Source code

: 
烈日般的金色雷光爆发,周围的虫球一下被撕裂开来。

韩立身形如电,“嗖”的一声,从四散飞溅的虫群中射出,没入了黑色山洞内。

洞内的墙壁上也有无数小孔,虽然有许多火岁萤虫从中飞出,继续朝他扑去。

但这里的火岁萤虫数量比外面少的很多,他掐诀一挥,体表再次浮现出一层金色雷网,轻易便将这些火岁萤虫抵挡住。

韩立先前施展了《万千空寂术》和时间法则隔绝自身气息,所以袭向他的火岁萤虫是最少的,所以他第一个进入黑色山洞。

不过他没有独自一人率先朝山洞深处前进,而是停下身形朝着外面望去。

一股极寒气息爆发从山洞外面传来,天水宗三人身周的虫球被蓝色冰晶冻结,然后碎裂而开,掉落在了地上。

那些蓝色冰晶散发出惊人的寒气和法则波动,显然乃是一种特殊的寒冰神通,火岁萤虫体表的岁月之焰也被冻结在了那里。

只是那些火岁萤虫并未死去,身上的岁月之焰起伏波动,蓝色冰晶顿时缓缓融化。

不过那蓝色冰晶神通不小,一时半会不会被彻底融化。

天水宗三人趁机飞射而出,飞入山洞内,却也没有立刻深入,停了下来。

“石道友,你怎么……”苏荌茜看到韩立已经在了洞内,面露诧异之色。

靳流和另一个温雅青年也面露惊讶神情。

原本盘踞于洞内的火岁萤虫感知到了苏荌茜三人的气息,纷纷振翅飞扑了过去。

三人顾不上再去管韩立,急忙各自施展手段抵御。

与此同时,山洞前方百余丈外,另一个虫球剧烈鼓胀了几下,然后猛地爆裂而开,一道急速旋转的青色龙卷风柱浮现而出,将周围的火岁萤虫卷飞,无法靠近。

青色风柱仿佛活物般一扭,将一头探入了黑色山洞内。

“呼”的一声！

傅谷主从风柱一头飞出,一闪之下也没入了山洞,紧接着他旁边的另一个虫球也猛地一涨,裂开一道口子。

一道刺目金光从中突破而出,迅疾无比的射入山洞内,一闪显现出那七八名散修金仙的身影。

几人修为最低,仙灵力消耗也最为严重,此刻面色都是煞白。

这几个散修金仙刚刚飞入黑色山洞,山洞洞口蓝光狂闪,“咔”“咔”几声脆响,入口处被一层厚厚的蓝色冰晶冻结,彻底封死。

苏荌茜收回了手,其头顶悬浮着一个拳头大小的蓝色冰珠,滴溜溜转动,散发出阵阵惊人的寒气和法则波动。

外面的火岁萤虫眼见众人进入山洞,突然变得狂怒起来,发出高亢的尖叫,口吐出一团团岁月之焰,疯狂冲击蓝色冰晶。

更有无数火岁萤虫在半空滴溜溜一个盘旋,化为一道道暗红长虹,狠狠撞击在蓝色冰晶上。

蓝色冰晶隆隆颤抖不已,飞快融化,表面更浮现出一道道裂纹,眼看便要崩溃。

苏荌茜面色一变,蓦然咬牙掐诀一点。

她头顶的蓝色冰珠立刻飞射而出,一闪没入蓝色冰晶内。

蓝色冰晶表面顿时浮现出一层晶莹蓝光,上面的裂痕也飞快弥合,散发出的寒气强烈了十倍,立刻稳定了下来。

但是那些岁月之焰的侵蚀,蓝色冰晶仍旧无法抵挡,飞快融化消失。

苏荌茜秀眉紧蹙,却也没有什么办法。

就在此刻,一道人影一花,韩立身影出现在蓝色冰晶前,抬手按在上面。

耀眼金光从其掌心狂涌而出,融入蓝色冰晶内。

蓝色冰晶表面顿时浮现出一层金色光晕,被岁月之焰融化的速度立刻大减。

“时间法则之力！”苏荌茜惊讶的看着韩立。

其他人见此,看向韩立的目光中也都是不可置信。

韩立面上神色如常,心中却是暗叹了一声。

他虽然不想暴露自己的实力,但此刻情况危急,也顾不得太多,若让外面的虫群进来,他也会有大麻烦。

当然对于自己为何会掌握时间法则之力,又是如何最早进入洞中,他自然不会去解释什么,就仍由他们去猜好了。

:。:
- - -
Print all the data above word for word.

Source code

: 
烈日般的金色雷光爆发,周围的虫球一下被撕裂开来。

韩立身形如电,“嗖”的一声,从四散飞溅的虫群中射出,没入了黑色山洞内。

洞内的墙壁上也有无数小孔,虽然有许多火岁萤虫从中飞出,继续朝他扑去。

但这里的火岁萤虫数量比外面少的很多,他掐诀一挥,体表再次浮现出一层金色雷网,轻易便将这些火岁萤虫抵挡住。

韩立先前施展了《万千空寂术》和时间法则隔绝自身气息,所以袭向他的火岁萤虫是最少的,所以他第一个进入黑色山洞。

不过他没有独自一人率先朝山洞深处前进,而是停下身形朝着外面望去。

一股极寒气息爆发从山洞外面传来,天水宗三人身周的虫球被蓝色冰晶冻结,然后碎裂而开,掉落在了地上。

那些蓝色冰晶散发出惊人的寒气和法则波动,显然乃是一种特殊的寒冰神通,火岁萤虫体表的岁月之焰也被冻结在了那里。

只是那些火岁萤虫并未死去,身上的岁月之焰起伏波动,蓝色冰晶顿时缓缓融化。

不过那蓝色冰晶神通不小,一时半会不会被彻底融化。

天水宗三人趁机飞射而出,飞入山洞内,却也没有立刻深入,停了下来。

“石道友,你怎么……”苏荌茜看到韩立已经在了洞内,面露诧异之色。

靳流和另一个温雅青年也面露惊讶神情。

原本盘踞于洞内的火岁萤虫感知到了苏荌茜三人的气息,纷纷振翅飞扑了过去。

三人顾不上再去管韩立,急忙各自施展手段抵御。

与此同时,山洞前方百余丈外,另一个虫球剧烈鼓胀了几下,然后猛地爆裂而开,一道急速旋转的青色龙卷风柱浮现而出,将周围的火岁萤虫卷飞,无法靠近。

青色风柱仿佛活物般一扭,将一头探入了黑色山洞内。

“呼”的一声！

傅谷主从风柱一头飞出,一闪之下也没入了山洞,紧接着他旁边的另一个虫球也猛地一涨,裂开一道口子。

一道刺目金光从中突破而出,迅疾无比的射入山洞内,一闪显现出那七八名散修金仙的身影。

几人修为最低,仙灵力消耗也最为严重,此刻面色都是煞白。

这几个散修金仙刚刚飞入黑色山洞,山洞洞口蓝光狂闪,“咔”“咔”几声脆响,入口处被一层厚厚的蓝色冰晶冻结,彻底封死。

苏荌茜收回了手,其头顶悬浮着一个拳头大小的蓝色冰珠,滴溜溜转动,散发出阵阵惊人的寒气和法则波动。

外面的火岁萤虫眼见众人进入山洞,突然变得狂怒起来,发出高亢的尖叫,口吐出一团团岁月之焰,疯狂冲击蓝色冰晶。

更有无数火岁萤虫在半空滴溜溜一个盘旋,化为一道道暗红长虹,狠狠撞击在蓝色冰晶上。

蓝色冰晶隆隆颤抖不已,飞快融化,表面更浮现出一道道裂纹,眼看便要崩溃。

苏荌茜面色一变,蓦然咬牙掐诀一点。

她头顶的蓝色冰珠立刻飞射而出,一闪没入蓝色冰晶内。

蓝色冰晶表面顿时浮现出一层晶莹蓝光,上面的裂痕也飞快弥合,散发出的寒气强烈了十倍,立刻稳定了下来。

但是那些岁月之焰的侵蚀,蓝色冰晶仍旧无法抵挡,飞快融化消失。

苏荌茜秀眉紧蹙,却也没有什么办法。

就在此刻,一道人影一花,韩立身影出现在蓝色冰晶前,抬手按在上面。

耀眼金光从其掌心狂涌而出,融入蓝色冰晶内。

蓝色冰晶表面顿时浮现出一层金色光晕,被岁月之焰融化的速度立刻大减。

“时间法则之力！”苏荌茜惊讶的看着韩立。

其他人见此,看向韩立的目光中也都是不可置信。

韩立面上神色如常,心中却是暗叹了一声。

他虽然不想暴露自己的实力,但此刻情况危急,也顾不得太多,若让外面的虫群进来,他也会有大麻烦。

当然对于自己为何会掌握时间法则之力,又是如何最早进入洞中,他自然不会去解释什么,就仍由他们去猜好了。

:。:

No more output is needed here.